Certificate chain for 8.71 mailbox server on private LAN with MTA on DMZ

[mskirl]

Hi all

would like to send encrypted and/or signed email from 8.71 Zimbra mailbox server (on Ubuntu 14.04), protected on a private LAN without internet access.
Another server (same versions) is doing MTA, located in the DMZ, able to access the internet.
Zimbra clients will connect to the mailbox server via vpn connect to the private LAN.
Purchased a public gold certificate from a public provider.

I understand, that the Zimbra mailbox server should have a trusted certificate (I guess, not self signed in order to do encrypted and signed emails).
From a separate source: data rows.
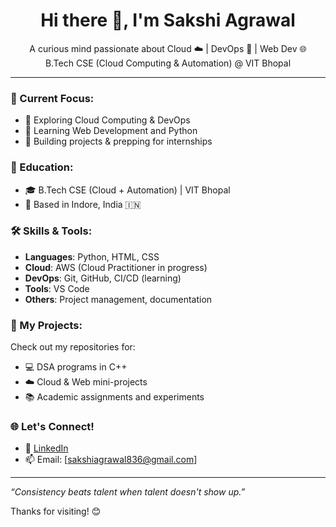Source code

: <h1 align="center">Hi there 👋, I'm Sakshi Agrawal</h1>
<p align="center">
  A curious mind passionate about Cloud ☁️ | DevOps 🔧 | Web Dev 🌐<br>
  B.Tech CSE (Cloud Computing & Automation) @ VIT Bhopal
</p>

---

### 🔭 Current Focus:
- 🚀 Exploring Cloud Computing & DevOps
- 🌱 Learning Web Development and Python
- 🎯 Building projects & prepping for internships

### 📘 Education:
- 🎓 B.Tech CSE (Cloud + Automation) | VIT Bhopal
- 📍 Based in Indore, India 🇮🇳

### 🛠️ Skills & Tools:
- **Languages**: Python, HTML, CSS
- **Cloud**: AWS (Cloud Practitioner in progress)
- **DevOps**: Git, GitHub, CI/CD (learning)
- **Tools**: VS Code
- **Others**: Project management, documentation

### 📂 My Projects:
Check out my repositories for:
- 💻 DSA programs in C++
- ☁️ Cloud & Web mini-projects
- 📚 Academic assignments and experiments

### 🌐 Let's Connect!
- 💼 [LinkedIn](www.linkedin.com/in/sakshiaagrawal)
- 📫 Email: [sakshiagrawal836@gmail.com]

---

*“Consistency beats talent when talent doesn't show up.”*

Thanks for visiting! 😊
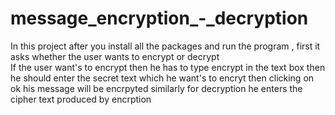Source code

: # message_encryption_-_decryption
In this project after you install all the packages and run the program , first it asks whether the user wants to encrypt or decrypt  
If the user want's to encrypt then he has to type encrypt in the text box
then he should enter the secret text which he want's to encryt then clicking on ok his message will be encrpyted 
similarly for decryption he enters the cipher text produced by encrption
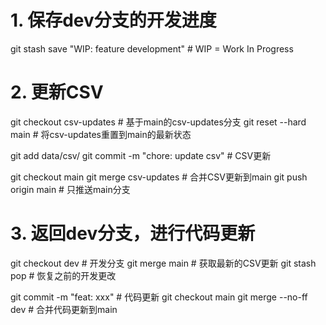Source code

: # 1. 保存dev分支的开发进度
git stash save "WIP: feature development"  # WIP = Work In Progress

# 2. 更新CSV
git checkout csv-updates    # 基于main的csv-updates分支
git reset --hard main    # 将csv-updates重置到main的最新状态

git add data/csv/
git commit -m "chore: update csv" # CSV更新

git checkout main
git merge csv-updates      # 合并CSV更新到main
git push origin main            # 只推送main分支

# 3. 返回dev分支，进行代码更新
git checkout dev          # 开发分支
git merge main  # 获取最新的CSV更新
git stash pop   # 恢复之前的开发更改

git commit -m "feat: xxx" # 代码更新
git checkout main
git merge --no-ff dev    # 合并代码更新到main

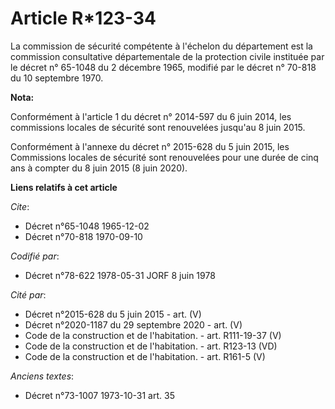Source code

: # Article R*123-34

La commission de sécurité compétente à l'échelon du département est la commission consultative départementale de la
protection civile instituée par le décret n° 65-1048 du 2 décembre 1965, modifié par le décret n° 70-818 du 10 septembre
1970.

**Nota:**

Conformément à l'article 1 du décret n° 2014-597 du 6 juin 2014, les commissions locales de sécurité sont renouvelées
jusqu'au 8 juin 2015. 

Conformément à l'annexe du décret n° 2015-628 du 5 juin 2015, les Commissions locales de sécurité sont renouvelées pour une
durée de cinq ans à compter du 8 juin 2015 (8 juin 2020).

**Liens relatifs à cet article**

_Cite_:

  - Décret n°65-1048 1965-12-02
  - Décret n°70-818 1970-09-10

_Codifié par_:

  - Décret n°78-622 1978-05-31 JORF 8 juin 1978

_Cité par_:

  - Décret n°2015-628 du 5 juin 2015 - art. (V)
  - Décret n°2020-1187 du 29 septembre 2020 - art. (V)
  - Code de la construction et de l'habitation. - art. R111-19-37 (V)
  - Code de la construction et de l'habitation. - art. R123-13 (VD)
  - Code de la construction et de l'habitation. - art. R161-5 (V)

_Anciens textes_:

  - Décret n°73-1007 1973-10-31 art. 35
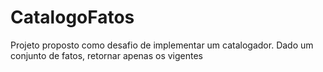 # CatalogoFatos

Projeto proposto como desafio de implementar um catalogador. Dado um conjunto de fatos, retornar apenas os vigentes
But is it possible to use the Zimbra MTA as an intermediate/proxy/cross chain/whatever-trusting instance, so that the certificates of the mailbox server and the public certificates can interact somehow ?

All the best
Miguel

[vavai]

Hi,

Hi all

would like to send encrypted and/or signed email from 8.71 Zimbra mailbox server (on Ubuntu 14.04), protected on a private LAN without internet access.
Another server (same versions) is doing MTA, located in the DMZ, able to access the internet.
Zimbra clients will connect to the mailbox server via vpn connect to the private LAN.
Purchased a public gold certificate from a public provider.
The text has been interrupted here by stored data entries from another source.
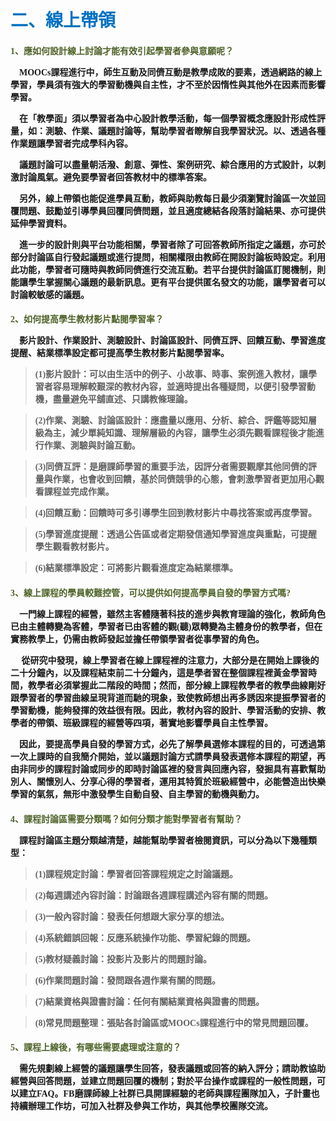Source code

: # <font color=#0071C2 face=微軟正黑體>二、線上帶領</font>

<font face=微軟正黑體>

<font color=#4E6228 face=微軟正黑體><h4>1、應如何設計線上討論才能有效引起學習者參與意願呢？</font>

<p>&nbsp;&nbsp;&nbsp;&nbsp;MOOCs課程進行中，師生互動及同儕互動是教學成敗的要素，透過網路的線上學習，學員須有強大的學習動機與自主性，才不至於因惰性與其他外在因素而影響學習。 </p>

<p>&nbsp;&nbsp;&nbsp;&nbsp;在「教學面」須以學習者為中心設計教學活動，每一個學習概念應設計形成性評量，如：測驗、作業、議題討論等，幫助學習者瞭解自我學習狀況。以、透過各種作業題讓學習者完成學科內容。 </p>

<p>&nbsp;&nbsp;&nbsp;&nbsp;議題討論可以盡量朝活潑、創意、彈性、案例研究、綜合應用的方式設計，以刺激討論風氣。避免要學習者回答教材中的標準答案。 </p>

<p>&nbsp;&nbsp;&nbsp;&nbsp;另外，線上帶領也能促進學員互動，教師與助教每日最少須瀏覽討論區一次並回覆問題、鼓勵並引導學員回覆同儕問題，並且適度總結各段落討論結果、亦可提供延伸學習資料。 </p>

<p>&nbsp;&nbsp;&nbsp;&nbsp;進一步的設計則與平台功能相關，學習者除了可回答教師所指定之議題，亦可於部分討論區自行發起議題或進行提問，相關權限由教師在開設討論板時設定。利用此功能，學習者可隨時與教師同儕進行交流互動。若平台提供討論區訂閱機制，則能讓學生掌握關心議題的最新訊息。更有平台提供匿名發文的功能，讓學習者可以討論較敏感的議題。 </p>

<font color=#4E6228 face=微軟正黑體><h4>2、如何提高學生教材影片點閱學習率？</font>

<p>&nbsp;&nbsp;&nbsp;&nbsp;影片設計、作業設計、測驗設計、討論區設計、同儕互評、回饋互動、學習進度提醒、結業標準設定都可提高學生教材影片點閱學習率。 </p>

><p>(1)影片設計：可以由生活中的例子、小故事、時事、案例進入教材，讓學習者容易理解較艱深的教材內容，並適時提出各種疑問，以便引發學習動機，盡量避免平舖直述、只講教條理論。 </p>

><p>(2)作業、測驗、討論區設計：應盡量以應用、分析、綜合、評鑑等認知層級為主，減少單純知識、理解層級的內容，讓學生必須先觀看課程後才能進行作業、測驗與討論互動。 </p>

><p>(3)同儕互評：是磨課師學習的重要手法，因評分者需要觀摩其他同儕的評量與作業，也會收到回饋，基於同儕競爭的心態，會刺激學習者更加用心觀看課程並完成作業。 </p>

><p>(4)回饋互動：回饋時可多引導學生回到教材影片中尋找答案或再度學習。 </p>

><p>(5)學習進度提醒：透過公告區或者定期發信通知學習進度與重點，可提醒學生觀看教材影片。 </p>

><p>(6)結業標準設定：可將影片觀看進度定為結業標準。 </p>

<font color=#4E6228 face=微軟正黑體><h4>3、線上課程的學員較難控管，可以提供如何提高學員自發的學習方式嗎?</font>

<p>&nbsp;&nbsp;&nbsp;&nbsp;一門線上課程的經營，雖然主客體隨著科技的進步與教育理論的強化，教師角色已由主體轉變為客體，學習者已由客體的觀(聽)眾轉變為主體身份的教學者，但在實務教學上，仍需由教師發起並擔任帶領學習者從事學習的角色。 </p>

<p>&nbsp;&nbsp;&nbsp;&nbsp; 從研究中發現，線上學習者在線上課程裡的注意力，大部分是在開始上課後的二十分鐘內，以及課程結束前二十分鐘內，這是學者習在整個課程裡黃金學習時間，教學者必須掌握此二階段的時間；然而，部分線上課程教學者的教學曲線剛好跟學習者的學習曲線呈現背道而馳的現象，致使教師想出再多誘因來提振學習者的學習動機，能夠發揮的效益很有限。因此，教材內容的設計、學習活動的安排、教學者的帶領、班級課程的經營等四項，著實地影響學員自主性學習。</p>

<p>&nbsp;&nbsp;&nbsp;&nbsp;因此，要提高學員自發的學習方式，必先了解學員選修本課程的目的，可透過第一次上課時的自我簡介開始，並以議題討論方式請學員發表選修本課程的期望，再由非同步的課程討論或同步的即時討論區裡的發言與回應內容，發掘具有喜歡幫助別人、關懷別人、分享心得的學習者，運用其特質於班級經營中，必能營造出快樂學習的氣氛，無形中激發學生自動自發、自主學習的動機與動力。 </p>

<font color=#4E6228 face=微軟正黑體><h4>4、課程討論區需要分類嗎？如何分類才能對學習者有幫助？</font>

<p>&nbsp;&nbsp;&nbsp;&nbsp;課程討論區主題分類越清楚，越能幫助學習者檢閱資訊，可以分為以下幾種類型： </p>

><p>(1)課程規定討論：學習者回答課程規定之討論議題。 </p>

><p>(2)每週講述內容討論：討論跟各週課程講述內容有關的問題。 </p>

><p>(3)一般內容討論：發表任何想跟大家分享的想法。 </p>

><p>(4)系統錯誤回報：反應系統操作功能、學習紀錄的問題。 </p>

><p>(5)教材疑義討論：投影片及影片的問題討論。 </p>

><p>(6)作業問題討論：發問跟各週作業有關的問題。 </p>

><p>(7)結業資格與證書討論：任何有關結業資格與證書的問題。 </p>

><p>(8)常見問題整理：張貼各討論區或MOOCs課程進行中的常見問題回覆。 </p>


<font color=#4E6228 face=微軟正黑體><h4>5、課程上線後，有哪些需要處理或注意的？</font>

<p>&nbsp;&nbsp;&nbsp;&nbsp;需先規劃線上經營的議題讓學生回答，發表議題或回答的納入評分；請助教協助經營與回答問題，並建立問題回覆的機制；對於平台操作或課程的一般性問題，可以建立FAQ。FB磨課師線上社群已具開課經驗的老師與課程團隊加入，子計畫也持續辦理工作坊，可加入社群及參與工作坊，與其他學校團隊交流。 </p>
I understand, that the Zimbra mailbox server should have a trusted certificate (I guess, not self signed in order to do encrypted and signed emails). But is it possible to use the Zimbra MTA as an intermediate/proxy/cross chain/whatever-trusting instance, so that the certificates of the mailbox server and the public certificates can interact somehow ?

All the best
Miguel

Actually I'm a little bit confused with the terms "encrypted" and "signed", as encrypted are usually refer to S/MIME or PGP and signed are related to DKIM but if your case are on SSL certificate, then you can get the wildcard SSL certificate, install it on all server (even if it is on private LAN) and then all of them communicate each other and to the outside with TLS connection as well.